=== Begin Enclosure ===

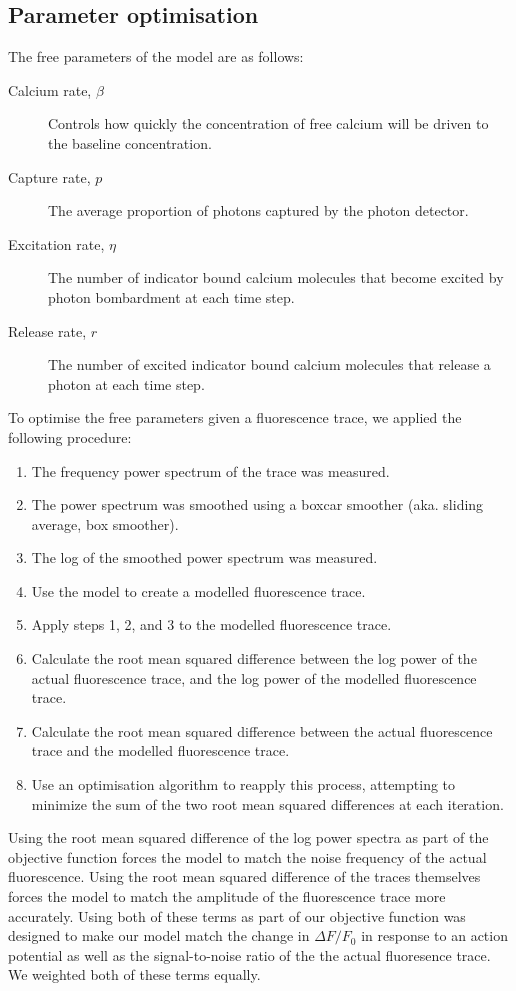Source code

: \subsection{Parameter optimisation}\label{sec:parameter_optimisation}
The free parameters of the model are as follows:
\begin{description}
    \item[Calcium rate, $\beta$] Controls how quickly the concentration of free calcium will be driven to the baseline concentration.
    \item[Capture rate, $p$] The average proportion of photons captured by the photon detector.
    \item[Excitation rate, $\eta$] The number of indicator bound calcium molecules that become excited by photon bombardment at each time step.
    \item[Release rate, $r$] The number of excited indicator bound calcium molecules that release a photon at each time step.
\end{description}
To optimise the free parameters given a fluorescence trace, we applied the following procedure:
\begin{enumerate}
    \item The frequency power spectrum of the trace was measured.
    \item The power spectrum was smoothed using a boxcar smoother (aka. sliding average, box smoother).
    \item The log of the smoothed power spectrum was measured.
    \item Use the model to create a modelled fluorescence trace.
    \item Apply steps 1, 2, and 3 to the modelled fluorescence trace.
    \item Calculate the root mean squared difference between the log power of the actual fluorescence trace, and the log power of the modelled fluorescence trace.
    \item Calculate the root mean squared difference between the actual fluorescence trace and the modelled fluorescence trace.
    \item Use an optimisation algorithm to reapply this process, attempting to minimize the sum of the two root mean squared differences at each iteration.
\end{enumerate}
Using the root mean squared difference of the log power spectra as part of the objective function forces the model to match the noise frequency of the actual fluorescence. Using the root mean squared difference of the traces themselves forces the model to match the amplitude of the fluorescence trace more accurately. Using both of these terms as part of our objective function was designed to make our model match the change in $\Delta F/F_0$ in response to an action potential as well as the signal-to-noise ratio of the the actual fluoresence trace. We weighted both of these terms equally.

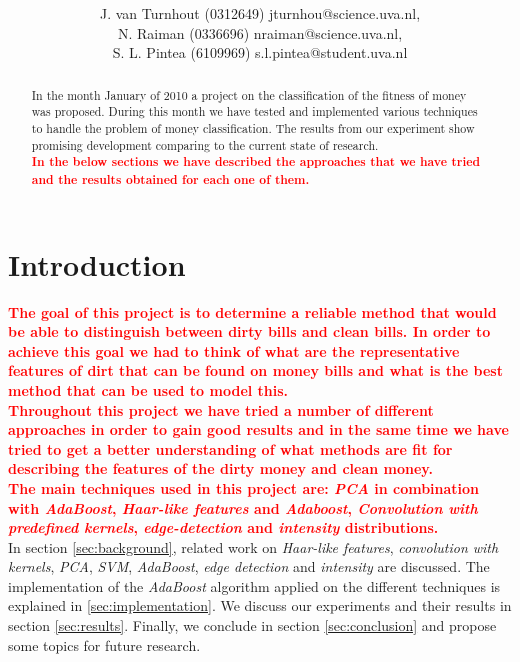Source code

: \documentclass[11pt,twocolumn]{article}
\title{\tbf{Dirty Money:}\\\tbf{Feature selection using AdaBoost}}
\author{J. van Turnhout (0312649) jturnhou@science.uva.nl, \\ N. Raiman (0336696) nraiman@science.uva.nl, \\ S. L. Pintea (6109969) s.l.pintea@student.uva.nl}
\newcommand{\todo}[1]{\textcolor{red}{\textbf{#1}}}
\begin{document}
	\maketitle
	\begin{abstract}
	\hspace*{10px}In the month January of 2010 a project on the classification of the fitness of money was proposed. During this month we have tested and implemented various techniques to handle the problem of money classification. The results from our experiment show promising development comparing to the current state of research.\\
	\todo{\hspace*{10px}In the below sections we have described the approaches that we have tried and the results obtained for each one of them.}
	\end{abstract}
	\section{Introduction}
		\todo{\hspace*{10px}The goal of this project is to determine a reliable method that would be able to distinguish between dirty bills and clean bills. In order to achieve this goal we had to think of what are the representative features of dirt that can be found on money bills and what is the best method that can be used to model this.\\} 
		\todo{\hspace*{10px}Throughout this project we have tried a number of different approaches in order to gain good results and in the same time we have tried to get a better understanding of what methods are fit for describing the features of the dirty money and clean money.\\}
		\todo{\hspace*{10px}The main techniques used in this project are: \emph{PCA} in combination with \emph{AdaBoost}, \emph{Haar-like features} and \emph{Adaboost}, \emph{Convolution with predefined kernels}, \emph{edge-detection} and \emph{intensity} distributions.\\}
		\hspace*{10px}In section \ref{sec:background}, related work on \emph{Haar-like features}, \emph{convolution with kernels}, \emph{PCA}, \emph{SVM}, \emph{AdaBoost}, \emph{edge detection} and \emph{intensity} are discussed. The implementation of the \emph{AdaBoost} algorithm applied on the different techniques is explained in \ref{sec:implementation}. We discuss our experiments and their results in section \ref{sec:results}. Finally, we conclude in section \ref{sec:conclusion} and propose some topics for future research.
\end{document}
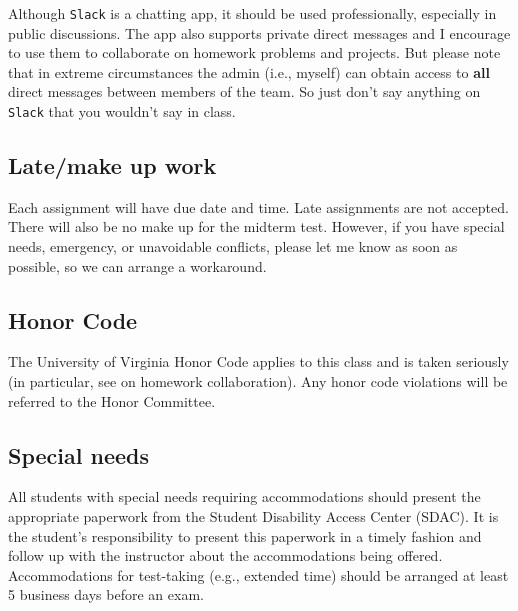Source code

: \documentclass[oneside,11pt]{amsart}
\begin{document}
Although \texttt{Slack} is a chatting app, it should be used professionally,
especially in public discussions.  The app also supports private direct
messages and I encourage to use them to collaborate on homework problems and
projects. But please note that in extreme circumstances the admin (i.e.,
myself) can obtain access to \textbf{all} direct messages between members of
the team.  So just don't say anything on \texttt{Slack} that you wouldn't say
in class.


\subsection{Late/make up work} Each assignment will have due date and time.
Late assignments are not accepted. There will also be no make up for the midterm test.
However, if you have special needs, emergency, or unavoidable conflicts, please
let me know as soon as possible, so we can arrange a workaround.

\subsection{Honor Code} The University of Virginia Honor Code applies to this
class and is taken seriously (in particular, 
see  on homework collaboration).
Any honor code violations will be referred to the
Honor Committee.

\subsection{Special needs}

All students with special needs requiring accommodations should present the
appropriate paperwork from the Student Disability Access Center (SDAC). It is
the student's responsibility to present this paperwork in a timely fashion and
follow up with the instructor about the accommodations being offered.
Accommodations for test-taking (e.g., extended time) should be arranged at
least 5 business days before an exam.
\end{document}

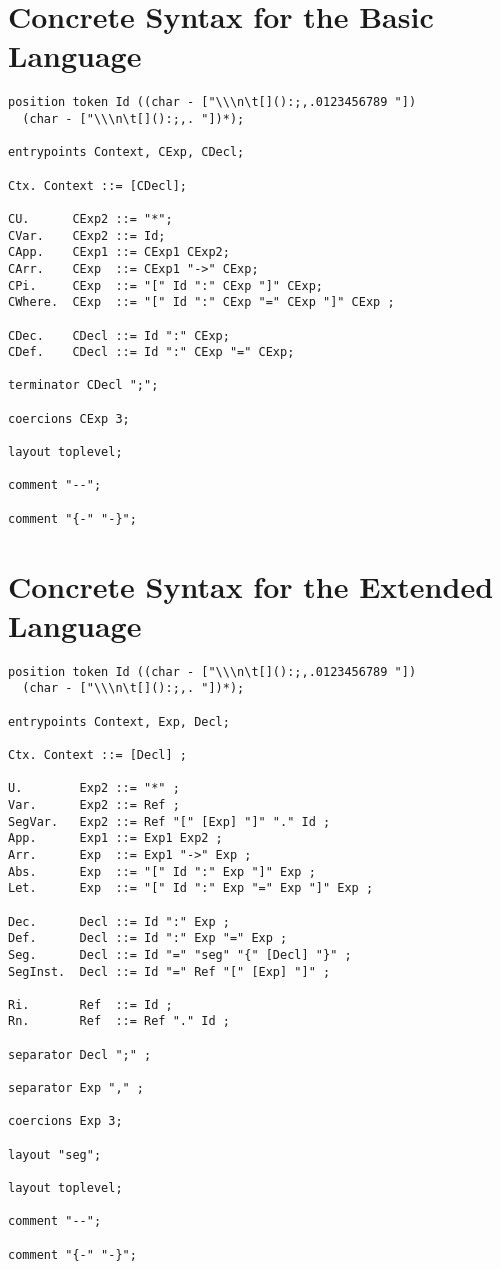 \section{Concrete Syntax for the Basic Language} \label{apdix:concrete-syntax-basic}
\begin{Verbatim}[fontsize=\small]
position token Id ((char - ["\\\n\t[]():;,.0123456789 "])
  (char - ["\\\n\t[]():;,. "])*);

entrypoints Context, CExp, CDecl;

Ctx. Context ::= [CDecl];

CU.      CExp2 ::= "*";
CVar.    CExp2 ::= Id;
CApp.    CExp1 ::= CExp1 CExp2;
CArr.    CExp  ::= CExp1 "->" CExp;
CPi.     CExp  ::= "[" Id ":" CExp "]" CExp;
CWhere.  CExp  ::= "[" Id ":" CExp "=" CExp "]" CExp ;

CDec.    CDecl ::= Id ":" CExp;
CDef.    CDecl ::= Id ":" CExp "=" CExp;

terminator CDecl ";";

coercions CExp 3;

layout toplevel;

comment "--";

comment "{-" "-}";
\end{Verbatim}

\section{Concrete Syntax for the Extended Language} \label{apdix:concrete-syntax-extend}
\begin{Verbatim}[fontsize=\small]
position token Id ((char - ["\\\n\t[]():;,.0123456789 "]) 
  (char - ["\\\n\t[]():;,. "])*);

entrypoints Context, Exp, Decl;

Ctx. Context ::= [Decl] ;

U.        Exp2 ::= "*" ;
Var.      Exp2 ::= Ref ;
SegVar.   Exp2 ::= Ref "[" [Exp] "]" "." Id ;
App.      Exp1 ::= Exp1 Exp2 ;
Arr.      Exp  ::= Exp1 "->" Exp ;
Abs.      Exp  ::= "[" Id ":" Exp "]" Exp ;
Let.      Exp  ::= "[" Id ":" Exp "=" Exp "]" Exp ;

Dec.      Decl ::= Id ":" Exp ;
Def.      Decl ::= Id ":" Exp "=" Exp ;
Seg.      Decl ::= Id "=" "seg" "{" [Decl] "}" ;
SegInst.  Decl ::= Id "=" Ref "[" [Exp] "]" ; 

Ri.       Ref  ::= Id ;
Rn.       Ref  ::= Ref "." Id ;

separator Decl ";" ;

separator Exp "," ;

coercions Exp 3;

layout "seg";

layout toplevel;

comment "--";

comment "{-" "-}";
\end{Verbatim}


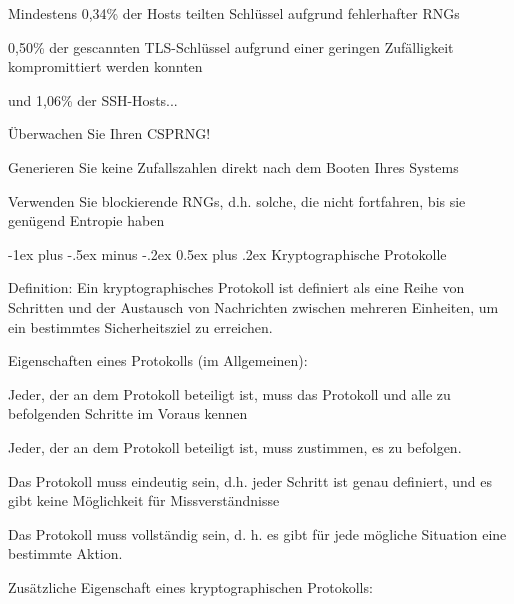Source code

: \documentclass[a4paper]{article}
\makeatletter
\renewcommand{\section}{\@startsection{section}{1}{0mm}%
 {-1ex plus -.5ex minus -.2ex}%
 {0.5ex plus .2ex}%
 {\normalfont\large\bfseries}}
\makeatother
\begin{document}
\begin{multicols}{3}
\begin{itemize*}
            \begin{itemize*}
                  \item Mindestens 0,34\% der Hosts teilten Schlüssel aufgrund fehlerhafter RNGs
                  \item 0,50\% der gescannten TLS-Schlüssel aufgrund einer geringen Zufälligkeit kompromittiert werden konnten
                  \item und 1,06\% der SSH-Hosts...
            \end{itemize*}
            \item
            Überwachen Sie Ihren CSPRNG!

            \begin{itemize*}
                  \item Generieren Sie keine Zufallszahlen direkt nach dem Booten Ihres Systems
                  \item Verwenden Sie blockierende RNGs, d.h. solche, die nicht fortfahren, bis sie genügend Entropie haben
            \end{itemize*}
      \end{itemize*}


      \section{Kryptographische
        Protokolle}

      \begin{itemize*}
            \item
            Definition: Ein kryptographisches Protokoll ist definiert als eine
            Reihe von Schritten und der Austausch von Nachrichten zwischen
            mehreren Einheiten, um ein bestimmtes Sicherheitsziel zu erreichen.
            \item
            Eigenschaften eines Protokolls (im Allgemeinen):

            \begin{itemize*}
                  \item Jeder, der an dem Protokoll beteiligt ist, muss das Protokoll und alle zu befolgenden Schritte im Voraus kennen
                  \item Jeder, der an dem Protokoll beteiligt ist, muss zustimmen, es zu befolgen.
                  \item Das Protokoll muss eindeutig sein, d.h. jeder Schritt ist genau definiert, und es gibt keine Möglichkeit für Missverständnisse
                  \item Das Protokoll muss vollständig sein, d. h. es gibt für jede mögliche Situation eine bestimmte Aktion.
            \end{itemize*}
            \item
            Zusätzliche Eigenschaft eines kryptographischen Protokolls:


\end{itemize*}
\end{multicols}
\end{document}
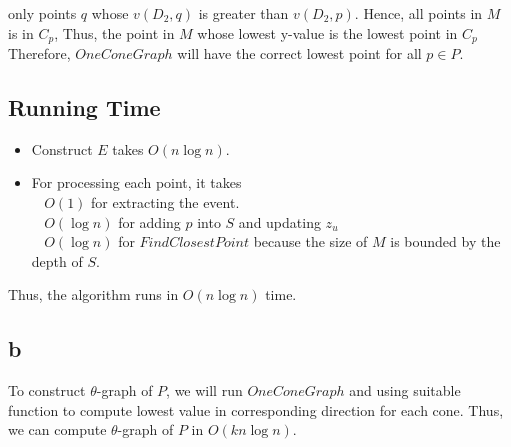 \documentclass[12pt]{article}
\begin{document}
only points $q$ whose $v(D_2,q)$ is greater than $v(D_2,p)$. Hence, all points in $M$ is in $C_p$,
Thus, the point in $M$ whose lowest y-value is the lowest point in $C_p$ \\

\newpage
Therefore, $OneConeGraph$ will have the correct lowest point for all $p \in P$.

\subsection*{Running Time}
\begin{itemize}
    \item Construct $E$ takes $O(n\log{n})$.
    \item For processing each point, it takes \\
    $\;\;$ $O(1)$ for extracting the event.\\
    $\;\;$ $O(\log{n})$ for adding $p$ into $S$ and updating $z_u$\\
    $\;\;$ $O(\log{n})$ for $FindClosestPoint$ because the size of $M$ is bounded by the depth of $S$.
\end{itemize}

Thus, the algorithm runs in $O(n\log{n})$ time.

\subsection*{b}
To construct $\theta$-graph of $P$, we will run $OneConeGraph$ and using suitable function to compute lowest value in corresponding
direction for each cone. Thus, we can compute $\theta$-graph of $P$ in $O(kn\log{n})$.
\end{document}
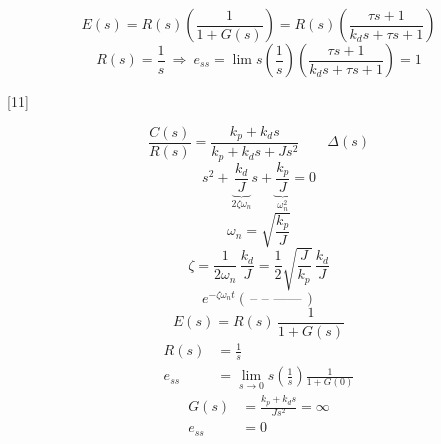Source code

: \documentclass[11pt,a4paper]{article}
\begin{document}
\[
E(s)=R(s)\left(\frac{1}{1+G(s)}\right)=R(s)\left(\frac{\tau s+1}{k_d s+\tau s+1}\right)
\]
\[
R(s)=\frac{1}{s}\ \Rightarrow\ e_{ss}=\lim s\left(\frac{1}{s}\right)\left(\frac{\tau s+1}{k_d s+\tau s+1}\right)=1
\]

[11]

\[
\frac{C(s)}{R(s)}=\frac{k_p+k_d s}{k_p+k_d s+Js^2}\qquad\Delta(s)
\]
\[
s^2+\underbrace{\frac{k_d}{J}}_{2\zeta\omega_n}s+\underbrace{\frac{k_p}{J}}_{\omega_n^2}=0
\]
\[
\omega_n=\sqrt{\frac{k_p}{J}}
\]
\[
\zeta=\frac{1}{2\omega_n}\,\frac{k_d}{J}=\frac{1}{2}\sqrt{\frac{J}{k_p}}\,\frac{k_d}{J}
\]
\[
e^{-\zeta\omega_n t}\left(\,\text{-- -- ------}\,\right)
\]
\[
E(s)=R(s)\,\frac{1}{1+G(s)}
\]
\begin{align*}
R(s)&=\frac{1}{s}\\
e_{ss}&=\lim_{s\to 0}s\left(\frac{1}{s}\right)\frac{1}{1+G(0)}
\end{align*}
\begin{align*}
G(s)&=\frac{k_p+k_d s}{Js^2}=\infty\\
e_{ss}&=0
\end{align*}
\end{document}
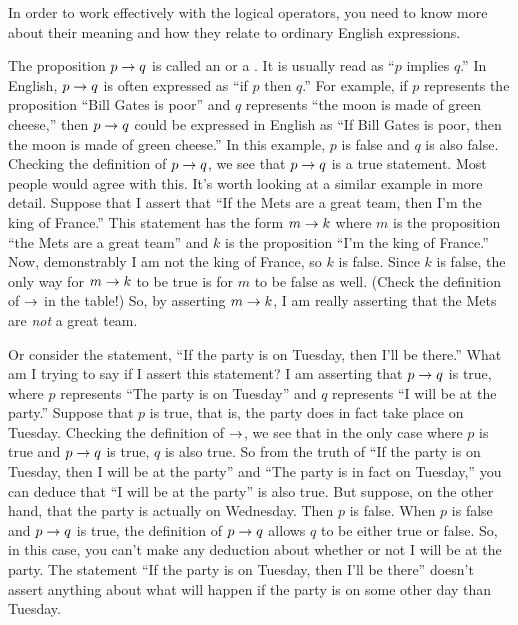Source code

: In order to work effectively with the logical operators, you need
to know more about their meaning and how they relate to ordinary 
English expressions.

\medbreak

The proposition $p\rightarrow q$ is called
an  or a .  It is usually
read as ``$p$ implies $q$.''
In English, $p\rightarrow q$ is often expressed as ``if $p$ then $q$.''
For example, if $p$ represents the proposition ``Bill Gates is poor''
and $q$ represents ``the moon is made of green cheese,'' then $p\rightarrow q$
could be expressed in English as ``If Bill Gates is poor,
then the moon is made of green cheese.''  In this example, $p$ is
false and $q$ is also false.  Checking the definition of $p\rightarrow q$,
we see that $p\rightarrow q$ is a true statement.  Most people would agree
with this.  It's worth looking at a similar example in more detail.
Suppose that I assert that ``If the Mets are a great team, then
I'm the king of France.''  This statement has the form $m\rightarrow k$
where $m$ is the proposition ``the Mets are a great team'' and $k$
is the proposition ``I'm the king of France.''  Now, demonstrably
I am not the king of France, so $k$ is false.  Since $k$ is false,
the only way for $m\rightarrow k$ to be true is for $m$ to be false as well.
(Check the definition of $\rightarrow$ in the table!)
So, by asserting $m\rightarrow k$, I am really asserting that the Mets are
\emph{not} a great team.

Or consider the statement, ``If the party is on Tuesday, then I'll
be there.''  What am I trying to say if I assert this statement?
I am asserting that $p\rightarrow q$ is true, where $p$ represents ``The party
is on Tuesday'' and $q$ represents ``I will be at the party.''
Suppose that $p$ is true, that is, the party does in fact take place
on Tuesday.  Checking the definition of $\rightarrow$, we see that in the
only case where $p$ is true and $p\rightarrow q$ is true, $q$ is also true.
So from the truth of ``If the party is on Tuesday, then I will be at the party''
and ``The party is in fact on Tuesday,'' you can deduce that
``I will be at the party'' is also true.  But suppose, on the other
hand, that the party is actually on Wednesday.  Then $p$ is false.
When $p$ is false and $p\rightarrow q$ is true, the definition of $p\rightarrow q$ 
allows $q$ to be either true or false.  So, in this case, you can't
make any deduction about whether or not I will be at the party.
The statement ``If the party is on Tuesday, then I'll be there''
doesn't assert anything about what will happen if the party is on
some other day than Tuesday.

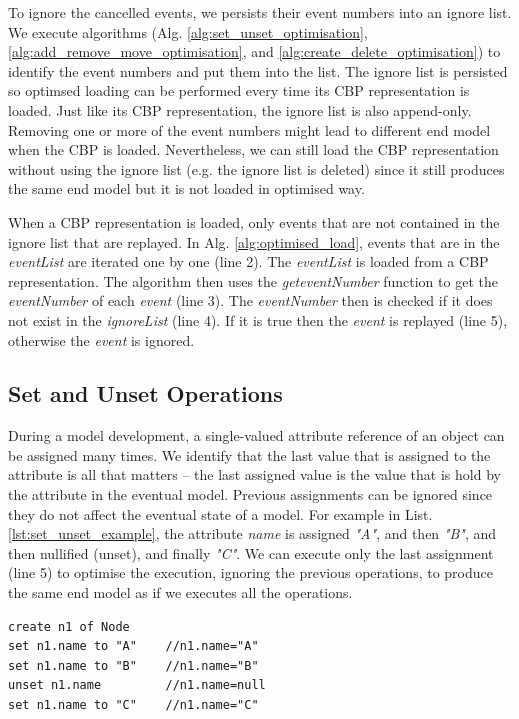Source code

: \documentclass{llncs}
\begin{document}
To ignore the cancelled events, we persists their event numbers into an ignore list. We execute algorithms (Alg. \ref{alg:set_unset_optimisation}, \ref{alg:add_remove_move_optimisation}, and  \ref{alg:create_delete_optimisation}) to identify the event numbers and put them into the list. The ignore list is persisted so optimsed loading can be performed every time its CBP representation is loaded. Just like its CBP representation, the ignore list is also append-only. Removing one or more of the event numbers might lead to different end model when the CBP is loaded. Nevertheless, we can still load the CBP representation without using the ignore list (e.g. the ignore list is deleted) since it still produces the same end model but it is not loaded in optimised way. 

When a CBP representation is loaded, only events that are not contained in the ignore list that are replayed. In Alg. \ref{alg:optimised_load}, events that are in the \emph{eventList} are iterated one by one (line 2). The \emph{eventList} is loaded from a CBP representation. The algorithm then uses the \emph{geteventNumber} function to get the \emph{eventNumber} of each \emph{event} (line 3). The \emph{eventNumber} then is checked if it does not exist in the \emph{ignoreList} (line 4). If it is true then the \emph{event} is replayed (line 5), otherwise the \emph{event} is ignored.      

\subsection{Set and Unset Operations}
\label{subsec:set_and_unset_operations}
During a model development, a single-valued attribute reference of an object can be assigned many times. We identify that the last value that is assigned to the attribute is all that matters -- the last assigned value is the value that is hold by the attribute in the eventual model. Previous assignments can be ignored since they do not affect the eventual state of a model. For example in List. \ref{lst:set_unset_example}, the attribute \emph{name} is assigned \emph{"A"}, and then \emph{"B"}, and then nullified (unset), and finally \emph{"C"}. We can execute only the last assignment (line 5) to optimise the execution, ignoring the previous operations, to produce the same end model as if we executes all the operations. 

\begin{lstlisting}[style=eol,caption={Example of CBP representation of \emph{name} attribute assignments.},label=lst:set_unset_example]
create n1 of Node
set n1.name to "A"    //n1.name="A"    
set n1.name to "B"    //n1.name="B"
unset n1.name         //n1.name=null
set n1.name to "C"    //n1.name="C"
\end{lstlisting}
\end{document}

=== End Enclosure ===

* WHAT THE TASK ASKS: Identify the lines of the data that contain the word "photon". Copy each of them.

* WRITTEN RESPONSE:
    \item[Capture rate, $p$] The average proportion of photons captured by the photon detector.
    \item[Excitation rate, $\eta$] The number of indicator bound calcium molecules that become excited by photon bombardment at each time step.
    \item[Release rate, $r$] The number of excited indicator bound calcium molecules that release a photon at each time step.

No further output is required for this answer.